Tiny microscope ‘could speed up breast cancer treatment and cut waiting lists’
The endo-microscope is designed to be inserted into the body to provide views of tissue and organs.
A tiny microscope that can be manoeuvred through small spaces inside the body during surgery could speed up breast cancer treatment and help cut NHS waiting lists, according to the scientists who created it.
Experts from Imperial College London have developed an endo-microscope that is less than 1mm in diameter – about the width of 25 human hairs – and is designed to be inserted into the body to provide views of tissue and organs.
The device is able to produce images from inside the tissue with “unprecedented speed”, the team said.

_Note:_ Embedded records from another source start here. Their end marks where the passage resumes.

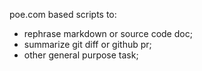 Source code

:poe.com based scripts to:
- rephrase markdown or source code doc;
- summarize git diff or github pr;
- other general purpose task;
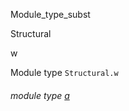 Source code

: Module_type_subst

Structural

w

Module type `Structural.w`

<a id="module-type-a"></a>

###### module type [a](Module_type_subst.Structural.module-type-w.module-type-a.md) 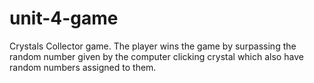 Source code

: # unit-4-game
Crystals Collector game. The player wins the game by surpassing the random number given by the computer clicking crystal which also have random numbers assigned to them.
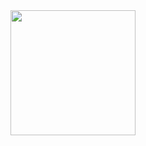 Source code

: <img src="https://user-images.githubusercontent.com/106360156/208123217-e76fbc50-f1cb-49f6-84d5-f8a97a44ad27.png" width=200px/>
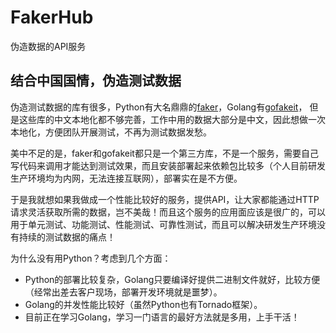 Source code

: # FakerHub
伪造数据的API服务

## 结合中国国情，伪造测试数据

伪造测试数据的库有很多，Python有大名鼎鼎的[faker](https://github.com/joke2k/faker)，Golang有[gofakeit](https://github.com/brianvoe/gofakeit)，
但是这些库的中文本地化都不够完善，工作中用的数据大部分是中文，因此想做一次本地化，方便团队开展测试，不再为测试数据发愁。

美中不足的是，faker和gofakeit都只是一个第三方库，不是一个服务，需要自己写代码来调用才能达到测试效果，而且安装部署起来依赖包比较多（个人目前研发生产环境均为内网，无法连接互联网），部署实在是不方便。

于是我就想如果我做成一个性能比较好的服务，提供API，让大家都能通过HTTP请求灵活获取所需的数据，岂不美哉！而且这个服务的应用面应该是很广的，可以用于单元测试、功能测试、性能测试、可靠性测试，而且可以解决研发生产环境没有持续的测试数据的痛点！

为什么没有用Python？考虑到几个方面：
* Python的部署比较复杂，Golang只要编译好提供二进制文件就好，比较方便（经常出差去客户现场，部署开发环境就是噩梦）。
* Golang的并发性能比较好（虽然Python也有Tornado框架）。
* 目前正在学习Golang，学习一门语言的最好方法就是多用，上手干活！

The hope is that the endo-microscope, which is being developed by Dr Khushi Vyas and colleagues at Imperial College London, will help surgeons identify cancerous cells a hundredth of a millimetre in size at a much faster rate than traditional methods.
It will help reduce the need for follow-up operations to remove cancerous cells that previously evaded detection, the team said.

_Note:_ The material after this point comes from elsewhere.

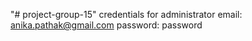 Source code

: "# project-group-15" 
credentials for administrator
email: anika.pathak@gmail.com
password: password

At present, up to 20% of patients treated through breast-conserving surgery currently need such operations.
The researchers said using the device will help surgeons identify suspicious tissue around tumours very quickly and accurately – with the endo-microscope generating up to 120 frames per second.
The development of the endo-microscope is being supported by the Engineering and Physical Sciences Research Council (EPSRC), part of UK Research and Innovation.

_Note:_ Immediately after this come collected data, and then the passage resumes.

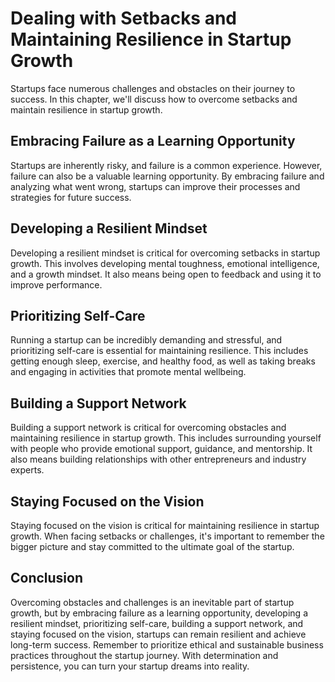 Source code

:# Dealing with Setbacks and Maintaining Resilience in Startup Growth

Startups face numerous challenges and obstacles on their journey to success. In this chapter, we'll discuss how to overcome setbacks and maintain resilience in startup growth.

Embracing Failure as a Learning Opportunity
-------------------------------------------

Startups are inherently risky, and failure is a common experience. However, failure can also be a valuable learning opportunity. By embracing failure and analyzing what went wrong, startups can improve their processes and strategies for future success.

Developing a Resilient Mindset
------------------------------

Developing a resilient mindset is critical for overcoming setbacks in startup growth. This involves developing mental toughness, emotional intelligence, and a growth mindset. It also means being open to feedback and using it to improve performance.

Prioritizing Self-Care
----------------------

Running a startup can be incredibly demanding and stressful, and prioritizing self-care is essential for maintaining resilience. This includes getting enough sleep, exercise, and healthy food, as well as taking breaks and engaging in activities that promote mental wellbeing.

Building a Support Network
--------------------------

Building a support network is critical for overcoming obstacles and maintaining resilience in startup growth. This includes surrounding yourself with people who provide emotional support, guidance, and mentorship. It also means building relationships with other entrepreneurs and industry experts.

Staying Focused on the Vision
-----------------------------

Staying focused on the vision is critical for maintaining resilience in startup growth. When facing setbacks or challenges, it's important to remember the bigger picture and stay committed to the ultimate goal of the startup.

Conclusion
----------

Overcoming obstacles and challenges is an inevitable part of startup growth, but by embracing failure as a learning opportunity, developing a resilient mindset, prioritizing self-care, building a support network, and staying focused on the vision, startups can remain resilient and achieve long-term success. Remember to prioritize ethical and sustainable business practices throughout the startup journey. With determination and persistence, you can turn your startup dreams into reality.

EPSRC director for cross-council programmes, Dr Kedar Pandya, said: “By reducing the time it takes to identify cancerous cells and improve the accuracy of imaging, the endo-microscope developed by Dr Vyas and his team could benefit patients and the NHS by reducing waiting lists.”
Dr Khushi Vyas added: “Our aim is to proceed to clinical trials with a view to the system becoming available for deployment in around five years.”
The researchers have used their system for preliminary studies on human cancer tissue and are now testing its use by surgeons and pathologists on laboratory samples of cancerous tissue.